[Records provided]
• • •

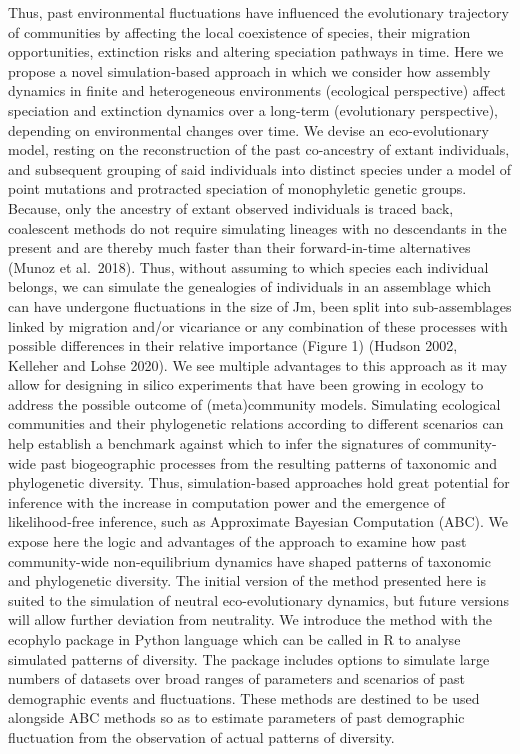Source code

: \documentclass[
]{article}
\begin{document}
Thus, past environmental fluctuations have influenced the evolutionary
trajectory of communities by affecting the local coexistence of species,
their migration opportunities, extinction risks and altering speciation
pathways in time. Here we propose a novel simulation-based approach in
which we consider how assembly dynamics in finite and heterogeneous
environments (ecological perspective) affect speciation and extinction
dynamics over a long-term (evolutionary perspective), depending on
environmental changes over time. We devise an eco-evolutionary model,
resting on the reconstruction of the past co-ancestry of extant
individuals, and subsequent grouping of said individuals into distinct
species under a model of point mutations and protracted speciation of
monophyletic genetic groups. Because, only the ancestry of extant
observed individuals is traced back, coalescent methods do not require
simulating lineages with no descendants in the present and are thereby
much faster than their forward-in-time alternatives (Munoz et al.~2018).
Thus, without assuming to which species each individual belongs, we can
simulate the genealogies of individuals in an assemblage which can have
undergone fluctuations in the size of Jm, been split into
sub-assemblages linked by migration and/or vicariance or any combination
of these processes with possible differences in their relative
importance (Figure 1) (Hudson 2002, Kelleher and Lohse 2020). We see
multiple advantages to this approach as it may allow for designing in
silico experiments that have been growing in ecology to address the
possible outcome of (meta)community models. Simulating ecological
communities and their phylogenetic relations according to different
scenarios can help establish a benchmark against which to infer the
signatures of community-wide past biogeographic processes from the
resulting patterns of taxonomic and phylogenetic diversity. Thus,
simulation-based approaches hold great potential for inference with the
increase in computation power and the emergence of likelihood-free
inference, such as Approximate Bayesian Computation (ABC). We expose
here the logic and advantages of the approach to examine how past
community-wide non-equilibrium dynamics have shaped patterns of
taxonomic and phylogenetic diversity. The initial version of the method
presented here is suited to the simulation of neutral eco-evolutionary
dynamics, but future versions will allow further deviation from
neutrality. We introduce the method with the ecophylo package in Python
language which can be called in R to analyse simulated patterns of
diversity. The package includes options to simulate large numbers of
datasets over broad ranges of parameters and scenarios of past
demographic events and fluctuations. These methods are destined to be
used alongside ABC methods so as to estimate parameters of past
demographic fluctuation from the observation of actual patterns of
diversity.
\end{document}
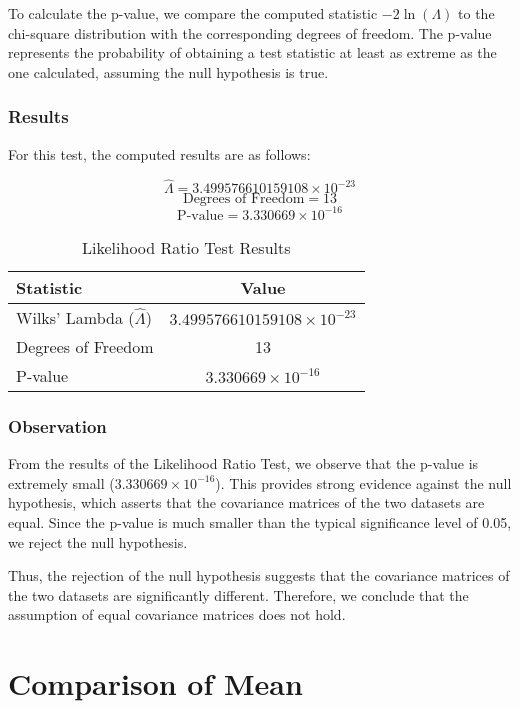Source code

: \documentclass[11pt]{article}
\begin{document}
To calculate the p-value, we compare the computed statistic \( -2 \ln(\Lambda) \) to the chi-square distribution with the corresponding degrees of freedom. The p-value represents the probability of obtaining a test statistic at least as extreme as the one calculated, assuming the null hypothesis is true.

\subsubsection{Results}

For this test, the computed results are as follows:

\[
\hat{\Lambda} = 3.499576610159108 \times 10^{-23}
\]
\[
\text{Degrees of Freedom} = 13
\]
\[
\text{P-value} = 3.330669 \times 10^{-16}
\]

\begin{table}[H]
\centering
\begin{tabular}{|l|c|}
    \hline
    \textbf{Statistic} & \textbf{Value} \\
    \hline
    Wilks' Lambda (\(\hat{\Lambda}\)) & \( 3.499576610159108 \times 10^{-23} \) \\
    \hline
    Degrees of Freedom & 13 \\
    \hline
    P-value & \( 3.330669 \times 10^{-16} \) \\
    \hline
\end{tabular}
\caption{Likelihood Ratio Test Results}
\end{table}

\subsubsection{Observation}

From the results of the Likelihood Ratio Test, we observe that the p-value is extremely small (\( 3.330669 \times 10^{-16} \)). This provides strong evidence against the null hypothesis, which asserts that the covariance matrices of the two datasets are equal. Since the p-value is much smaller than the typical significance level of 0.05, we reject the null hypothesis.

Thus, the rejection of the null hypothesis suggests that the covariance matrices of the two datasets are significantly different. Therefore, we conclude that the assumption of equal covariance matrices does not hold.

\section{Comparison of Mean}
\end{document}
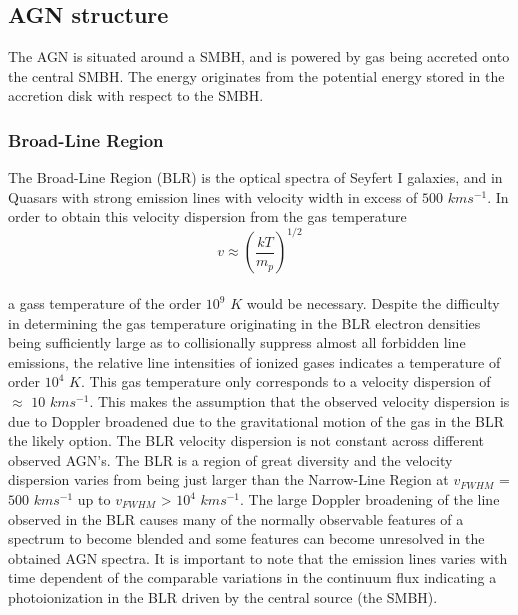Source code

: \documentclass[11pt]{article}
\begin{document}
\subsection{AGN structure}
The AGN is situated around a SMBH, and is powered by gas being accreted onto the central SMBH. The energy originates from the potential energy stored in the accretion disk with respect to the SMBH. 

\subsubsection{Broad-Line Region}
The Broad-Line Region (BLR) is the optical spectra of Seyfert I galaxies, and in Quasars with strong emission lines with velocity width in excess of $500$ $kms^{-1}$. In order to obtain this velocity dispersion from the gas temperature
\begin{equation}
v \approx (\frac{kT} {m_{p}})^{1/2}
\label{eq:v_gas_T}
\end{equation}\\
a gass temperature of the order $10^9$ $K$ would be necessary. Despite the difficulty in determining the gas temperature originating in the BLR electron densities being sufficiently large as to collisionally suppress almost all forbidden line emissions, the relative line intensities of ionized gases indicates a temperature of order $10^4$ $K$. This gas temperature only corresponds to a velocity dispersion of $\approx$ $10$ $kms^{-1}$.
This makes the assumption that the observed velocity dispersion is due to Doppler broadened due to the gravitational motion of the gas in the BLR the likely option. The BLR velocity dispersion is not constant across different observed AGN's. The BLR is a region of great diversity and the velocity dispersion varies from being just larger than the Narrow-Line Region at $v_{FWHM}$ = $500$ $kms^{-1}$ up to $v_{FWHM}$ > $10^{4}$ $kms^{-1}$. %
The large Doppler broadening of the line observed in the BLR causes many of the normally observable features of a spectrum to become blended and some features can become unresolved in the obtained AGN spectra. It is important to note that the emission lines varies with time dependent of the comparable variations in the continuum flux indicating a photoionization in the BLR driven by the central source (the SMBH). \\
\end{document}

• • •

[Work to be completed] Pictures stay out. Repeat only the lines from the beginning of the data through the line that has "their migration opportunities, extinction".

[Reply]
Source code

: \documentclass[
]{article}
\begin{document}
Thus, past environmental fluctuations have influenced the evolutionary
trajectory of communities by affecting the local coexistence of species,
their migration opportunities, extinction risks and altering speciation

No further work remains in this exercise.